“Ambitious But Not Presumptuous” – President Oliver Günther about research excellence at the University of Potsdam
The University of Potsdam wants to establish itself in the top tier of international research universities. For this purpose, it has submitted three proposals in the upcoming round of the Excellence Strategy of the German Federal and State governments (ExStra). Matthias Zimmermann spoke with University President Prof. Oliver Günther, Ph.D., about the beginnings as a research university and the chances for clusters of excellence.
The University of Potsdam has earned a particularly good reputation as a research university in recent years. What do you think is the “secret” of this success?
There are many reasons for this success. I think that even in its early years, the University of Potsdam paid attention to developing strengths, for example, in administrative sciences, cognitive research, and climate and earth sciences. We have consistently continued to develop these core areas but have also been able to add others. An essential basis for this is our hiring strategy, which has enabled us to attract outstanding researchers to Potsdam. Thanks to our tenure-track program, this also includes younger researchers. We also promote the further development of the administrative structures that make excellent research possible. The fruits of these efforts can be seen in the third-party funding we have attracted and the particularly good placements we have achieved in important rankings such as the international THE ranking, in which we are ranked 28th among young universities under 50 years worldwide. In Germany we are even number 1. An important consequence of this path is a healthy measure of self-confidence among the faculty. This is good, it did not exist in this form ten years ago. For a long time, we stood somewhat in the shadow of the region’s non-university research institutions. Now, however, we see that we can keep up internationally – and that our connections to the non-university research institutions do not limit but, on the contrary, inspire us. This is now reflected in our three proposals for clusters of excellence.
You have been President of the University of Potsdam since 2012. What vision for research at the UP did you bring with you – and have you been able to implement it?
My vision was to bring the University of Potsdam up from the lower midfield of the research landscape into the group of the best 20 - 30 German universities. We have succeeded, as the THE ranking, for example, shows. If you look around, we are now also perceived accordingly. This would not have been possible without close collaboration between the faculty, postdocs and Ph.D. students, as well as the administrative staff. This advancement was an important goal for me, but I think we can rise even higher. We want to continue to build on our strengths and make them more visible. One or more clusters of excellence would be important for this, and they would be an impressive proof. But we also want to increase the number of collaborative research centers at the University of Potsdam.
You travel a lot and represent the University of Potsdam all over the world. In which disciplines is the UP perceived as particularly strong?

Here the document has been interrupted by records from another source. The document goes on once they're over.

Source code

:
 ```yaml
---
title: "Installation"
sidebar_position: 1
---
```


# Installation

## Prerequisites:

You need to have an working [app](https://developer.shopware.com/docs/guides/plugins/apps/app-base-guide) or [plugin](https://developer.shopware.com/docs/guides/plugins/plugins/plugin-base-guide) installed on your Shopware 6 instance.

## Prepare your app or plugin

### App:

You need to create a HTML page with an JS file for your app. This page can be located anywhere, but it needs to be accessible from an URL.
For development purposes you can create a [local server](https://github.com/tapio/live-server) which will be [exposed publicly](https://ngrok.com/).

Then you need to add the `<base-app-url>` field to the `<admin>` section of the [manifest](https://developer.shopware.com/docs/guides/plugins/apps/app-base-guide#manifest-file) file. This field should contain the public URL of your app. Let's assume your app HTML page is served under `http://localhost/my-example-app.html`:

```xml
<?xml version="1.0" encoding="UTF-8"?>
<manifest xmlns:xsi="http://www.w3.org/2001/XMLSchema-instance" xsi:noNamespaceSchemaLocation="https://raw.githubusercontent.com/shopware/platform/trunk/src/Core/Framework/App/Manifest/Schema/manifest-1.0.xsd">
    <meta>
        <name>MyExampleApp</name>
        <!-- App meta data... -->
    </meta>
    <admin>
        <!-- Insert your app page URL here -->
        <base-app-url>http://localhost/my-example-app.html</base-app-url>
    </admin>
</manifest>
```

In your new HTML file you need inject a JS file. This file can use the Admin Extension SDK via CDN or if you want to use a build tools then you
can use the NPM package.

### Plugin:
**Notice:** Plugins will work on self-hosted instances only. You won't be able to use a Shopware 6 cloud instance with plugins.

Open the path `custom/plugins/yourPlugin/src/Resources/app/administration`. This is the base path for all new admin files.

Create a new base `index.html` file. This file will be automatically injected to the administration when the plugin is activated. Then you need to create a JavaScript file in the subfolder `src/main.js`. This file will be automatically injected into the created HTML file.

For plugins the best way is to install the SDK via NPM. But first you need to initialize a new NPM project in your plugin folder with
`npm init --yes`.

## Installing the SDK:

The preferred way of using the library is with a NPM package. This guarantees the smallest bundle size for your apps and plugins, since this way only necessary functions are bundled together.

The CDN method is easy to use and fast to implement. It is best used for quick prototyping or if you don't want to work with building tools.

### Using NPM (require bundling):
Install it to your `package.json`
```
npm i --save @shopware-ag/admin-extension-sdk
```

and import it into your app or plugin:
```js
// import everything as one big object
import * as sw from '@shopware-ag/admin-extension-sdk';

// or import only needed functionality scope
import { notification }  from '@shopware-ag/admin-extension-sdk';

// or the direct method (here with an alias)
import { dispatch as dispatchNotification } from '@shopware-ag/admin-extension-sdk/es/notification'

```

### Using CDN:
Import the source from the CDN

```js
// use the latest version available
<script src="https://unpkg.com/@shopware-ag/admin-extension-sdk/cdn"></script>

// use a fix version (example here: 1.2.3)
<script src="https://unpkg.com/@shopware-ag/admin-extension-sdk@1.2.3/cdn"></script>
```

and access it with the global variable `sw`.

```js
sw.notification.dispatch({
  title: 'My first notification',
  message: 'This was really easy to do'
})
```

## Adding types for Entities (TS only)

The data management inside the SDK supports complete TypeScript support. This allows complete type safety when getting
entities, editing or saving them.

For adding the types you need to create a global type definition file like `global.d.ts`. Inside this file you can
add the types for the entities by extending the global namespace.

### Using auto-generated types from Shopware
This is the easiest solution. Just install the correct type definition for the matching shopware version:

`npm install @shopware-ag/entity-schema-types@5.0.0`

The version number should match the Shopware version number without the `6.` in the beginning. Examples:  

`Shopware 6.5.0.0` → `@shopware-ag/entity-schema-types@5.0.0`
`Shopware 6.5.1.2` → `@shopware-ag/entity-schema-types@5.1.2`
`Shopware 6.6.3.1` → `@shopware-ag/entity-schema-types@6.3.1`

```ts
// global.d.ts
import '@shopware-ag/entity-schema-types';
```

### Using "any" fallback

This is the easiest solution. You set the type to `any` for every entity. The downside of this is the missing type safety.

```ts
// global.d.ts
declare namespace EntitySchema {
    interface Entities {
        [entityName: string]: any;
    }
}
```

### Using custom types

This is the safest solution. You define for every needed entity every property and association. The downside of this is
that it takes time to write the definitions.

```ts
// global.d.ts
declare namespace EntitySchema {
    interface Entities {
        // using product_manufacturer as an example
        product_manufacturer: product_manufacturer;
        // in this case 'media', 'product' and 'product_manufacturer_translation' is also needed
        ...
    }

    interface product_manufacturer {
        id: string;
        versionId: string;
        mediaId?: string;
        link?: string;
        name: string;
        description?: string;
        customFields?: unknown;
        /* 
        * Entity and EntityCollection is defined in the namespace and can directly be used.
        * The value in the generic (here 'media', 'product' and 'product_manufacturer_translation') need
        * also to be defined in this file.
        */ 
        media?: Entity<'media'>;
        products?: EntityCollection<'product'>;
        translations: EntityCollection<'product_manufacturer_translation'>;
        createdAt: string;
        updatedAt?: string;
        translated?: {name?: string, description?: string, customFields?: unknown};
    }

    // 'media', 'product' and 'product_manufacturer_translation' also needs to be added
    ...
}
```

Our principal areas of research are also internationally well known. While we lack a School of Medicine and the classical engineering sciences, we still represent a remarkably diverse range of subjects. At the end of the day, the research areas that resonate with our partners around the world are always those that are also well positioned there. Sometimes it’s the geosciences, sometimes the cognitive, biological, or life sciences. Technical universities often recognize our computer science and its applications. But the humanities are not to be neglected either. In India, I once turned on the TV and whom did I see? Our military historian Sönke Neitzel explaining World War II to the Indian audience. That, too, is an important part of the visibility of our research and demonstrates its scope.
In the previous round of the excellence strategy, it was not possible to get a cluster to Potsdam. In this round, three proposals were submitted by the UP at once. What has happened since 2018?
I think a university has to go through a maturing process after it is founded. That is not only evident in Potsdam. One cannot produce a top research university out of thin air in five years. Those German universities that were founded shortly after reunification are only now in a situation where they have the structures and the self-confidence to catch up with the top tier of research universities. This can also be seen in the proposals for clusters of excellence: In the first two rounds, many proposals from East German universities were not bad, but the track record was simply not there. Now we are entering the race with three proposals, all of which are, we believe, well-positioned. This is not a lack of appreciation for the previous generations but simply the result of steady development, strategic hirings, and better funding.
Where do you see the research university of Potsdam in five years?
I hope that we will have been successful with as many cluster proposals as possible and that the number of collaborative research centers will have increased as well. Five would be a respectable number for a university of our size. If we succeed, it is quite conceivable that in 10 - 20 years we will be among the top 10 - 15 German research universities. That is certainly ambitious but not presumptuous.